Principal Information:
- Full Name: ___________________________
- Address: _____________________________
- City: ________________________________
- State: ____________, Zip Code: ________
- Phone Number: ________________________
Agent/Attorney-in-Fact Information:
- Full Name: ___________________________
- Address: _____________________________
- City: ________________________________
- State: ____________, Zip Code: ________
- Phone Number: ________________________
In this capacity, the Agent/Attorney-in-Fact will have authority to manage and conduct all matters and decisions on the Principal's behalf, except those specifically limited by this document. This General Power of Attorney shall become effective immediately upon signing and will remain in effect indefinitely unless a specific termination date is herein provided or the document is revoked by the Principal.
Effective Date: _______________________ (MM/DD/YYYY)

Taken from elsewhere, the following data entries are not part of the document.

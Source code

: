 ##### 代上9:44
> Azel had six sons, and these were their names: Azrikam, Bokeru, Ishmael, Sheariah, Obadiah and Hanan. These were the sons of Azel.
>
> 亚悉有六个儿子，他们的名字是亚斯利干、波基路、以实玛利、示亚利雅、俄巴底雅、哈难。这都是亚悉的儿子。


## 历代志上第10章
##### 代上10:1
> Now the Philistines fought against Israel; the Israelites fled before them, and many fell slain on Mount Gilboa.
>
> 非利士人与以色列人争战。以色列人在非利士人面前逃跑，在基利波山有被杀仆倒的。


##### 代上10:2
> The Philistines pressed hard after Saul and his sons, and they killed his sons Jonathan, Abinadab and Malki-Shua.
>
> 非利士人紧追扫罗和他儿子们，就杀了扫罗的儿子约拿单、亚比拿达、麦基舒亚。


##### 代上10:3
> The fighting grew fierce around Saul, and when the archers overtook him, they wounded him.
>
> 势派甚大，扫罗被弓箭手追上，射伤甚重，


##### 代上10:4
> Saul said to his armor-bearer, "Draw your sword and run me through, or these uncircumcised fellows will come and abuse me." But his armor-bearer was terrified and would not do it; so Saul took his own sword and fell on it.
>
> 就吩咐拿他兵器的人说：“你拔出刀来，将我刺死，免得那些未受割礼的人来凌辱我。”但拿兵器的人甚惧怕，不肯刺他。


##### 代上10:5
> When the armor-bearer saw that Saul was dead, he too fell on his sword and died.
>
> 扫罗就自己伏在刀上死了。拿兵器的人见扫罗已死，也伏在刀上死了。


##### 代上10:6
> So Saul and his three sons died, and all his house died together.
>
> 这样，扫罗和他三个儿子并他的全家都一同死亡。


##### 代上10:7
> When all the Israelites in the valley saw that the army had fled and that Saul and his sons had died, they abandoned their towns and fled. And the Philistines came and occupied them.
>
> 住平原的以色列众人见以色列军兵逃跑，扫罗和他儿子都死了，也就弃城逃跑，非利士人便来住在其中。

Termination Date (if applicable): _______________________ (MM/DD/YYYY)
The powers granted to the Agent/Attorney-in-Fact include, but are not limited to:
- The purchase or sale of real estate
- The management of personal property
- The handling of banking transactions
- The settlement of claims and litigation
- The management of financial affairs
This document grants general powers to the Agent and does not include health care decisions. A separate document, known as a Health Care Proxy, is required under New York law for health care decisions.
Principal's Signature: ___________________________ Date: ____________
Agent/Attorney-in-Fact's Signature: ___________________________ Date: ____________
Acknowledged before me this ____ day of ____________, 20__.